[Start of Attachment]

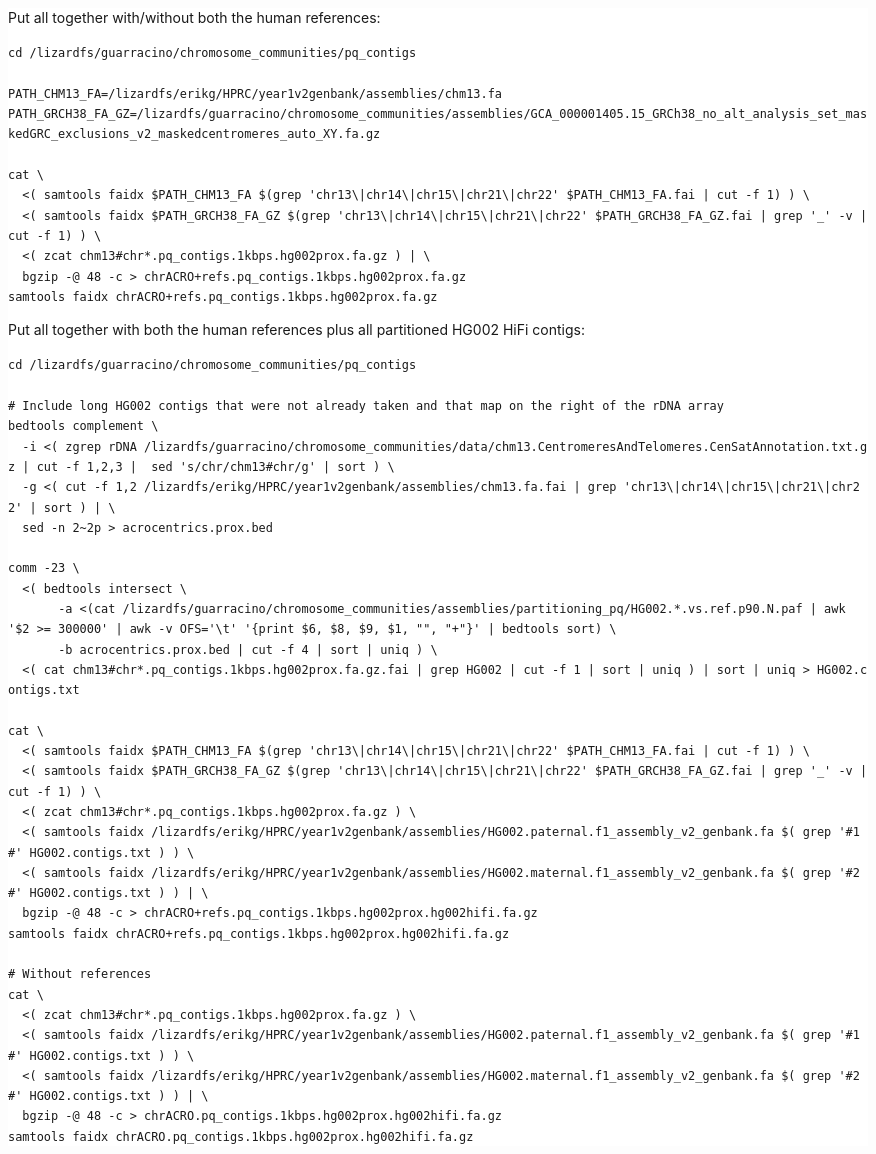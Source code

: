 
Put all together with/without both the human references:

```shell
cd /lizardfs/guarracino/chromosome_communities/pq_contigs

PATH_CHM13_FA=/lizardfs/erikg/HPRC/year1v2genbank/assemblies/chm13.fa
PATH_GRCH38_FA_GZ=/lizardfs/guarracino/chromosome_communities/assemblies/GCA_000001405.15_GRCh38_no_alt_analysis_set_maskedGRC_exclusions_v2_maskedcentromeres_auto_XY.fa.gz

cat \
  <( samtools faidx $PATH_CHM13_FA $(grep 'chr13\|chr14\|chr15\|chr21\|chr22' $PATH_CHM13_FA.fai | cut -f 1) ) \
  <( samtools faidx $PATH_GRCH38_FA_GZ $(grep 'chr13\|chr14\|chr15\|chr21\|chr22' $PATH_GRCH38_FA_GZ.fai | grep '_' -v | cut -f 1) ) \
  <( zcat chm13#chr*.pq_contigs.1kbps.hg002prox.fa.gz ) | \
  bgzip -@ 48 -c > chrACRO+refs.pq_contigs.1kbps.hg002prox.fa.gz
samtools faidx chrACRO+refs.pq_contigs.1kbps.hg002prox.fa.gz
```


Put all together with both the human references plus all partitioned HG002 HiFi contigs:

```shell
cd /lizardfs/guarracino/chromosome_communities/pq_contigs

# Include long HG002 contigs that were not already taken and that map on the right of the rDNA array
bedtools complement \
  -i <( zgrep rDNA /lizardfs/guarracino/chromosome_communities/data/chm13.CentromeresAndTelomeres.CenSatAnnotation.txt.gz | cut -f 1,2,3 |  sed 's/chr/chm13#chr/g' | sort ) \
  -g <( cut -f 1,2 /lizardfs/erikg/HPRC/year1v2genbank/assemblies/chm13.fa.fai | grep 'chr13\|chr14\|chr15\|chr21\|chr22' | sort ) | \
  sed -n 2~2p > acrocentrics.prox.bed

comm -23 \
  <( bedtools intersect \
       -a <(cat /lizardfs/guarracino/chromosome_communities/assemblies/partitioning_pq/HG002.*.vs.ref.p90.N.paf | awk '$2 >= 300000' | awk -v OFS='\t' '{print $6, $8, $9, $1, "", "+"}' | bedtools sort) \
       -b acrocentrics.prox.bed | cut -f 4 | sort | uniq ) \
  <( cat chm13#chr*.pq_contigs.1kbps.hg002prox.fa.gz.fai | grep HG002 | cut -f 1 | sort | uniq ) | sort | uniq > HG002.contigs.txt

cat \
  <( samtools faidx $PATH_CHM13_FA $(grep 'chr13\|chr14\|chr15\|chr21\|chr22' $PATH_CHM13_FA.fai | cut -f 1) ) \
  <( samtools faidx $PATH_GRCH38_FA_GZ $(grep 'chr13\|chr14\|chr15\|chr21\|chr22' $PATH_GRCH38_FA_GZ.fai | grep '_' -v | cut -f 1) ) \
  <( zcat chm13#chr*.pq_contigs.1kbps.hg002prox.fa.gz ) \
  <( samtools faidx /lizardfs/erikg/HPRC/year1v2genbank/assemblies/HG002.paternal.f1_assembly_v2_genbank.fa $( grep '#1#' HG002.contigs.txt ) ) \
  <( samtools faidx /lizardfs/erikg/HPRC/year1v2genbank/assemblies/HG002.maternal.f1_assembly_v2_genbank.fa $( grep '#2#' HG002.contigs.txt ) ) | \
  bgzip -@ 48 -c > chrACRO+refs.pq_contigs.1kbps.hg002prox.hg002hifi.fa.gz
samtools faidx chrACRO+refs.pq_contigs.1kbps.hg002prox.hg002hifi.fa.gz

# Without references
cat \
  <( zcat chm13#chr*.pq_contigs.1kbps.hg002prox.fa.gz ) \
  <( samtools faidx /lizardfs/erikg/HPRC/year1v2genbank/assemblies/HG002.paternal.f1_assembly_v2_genbank.fa $( grep '#1#' HG002.contigs.txt ) ) \
  <( samtools faidx /lizardfs/erikg/HPRC/year1v2genbank/assemblies/HG002.maternal.f1_assembly_v2_genbank.fa $( grep '#2#' HG002.contigs.txt ) ) | \
  bgzip -@ 48 -c > chrACRO.pq_contigs.1kbps.hg002prox.hg002hifi.fa.gz
samtools faidx chrACRO.pq_contigs.1kbps.hg002prox.hg002hifi.fa.gz
```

[End of Attachment]

» **TASK STATEMENT**
Only lines of the material that contain the word "bgzip" belong in the answer; copy each one.

» **RESULT FOR THIS TASK**
  bgzip -@ 48 -c > chrACRO+refs.pq_contigs.1kbps.hg002prox.fa.gz
  bgzip -@ 48 -c > chrACRO+refs.pq_contigs.1kbps.hg002prox.hg002hifi.fa.gz
  bgzip -@ 48 -c > chrACRO.pq_contigs.1kbps.hg002prox.hg002hifi.fa.gz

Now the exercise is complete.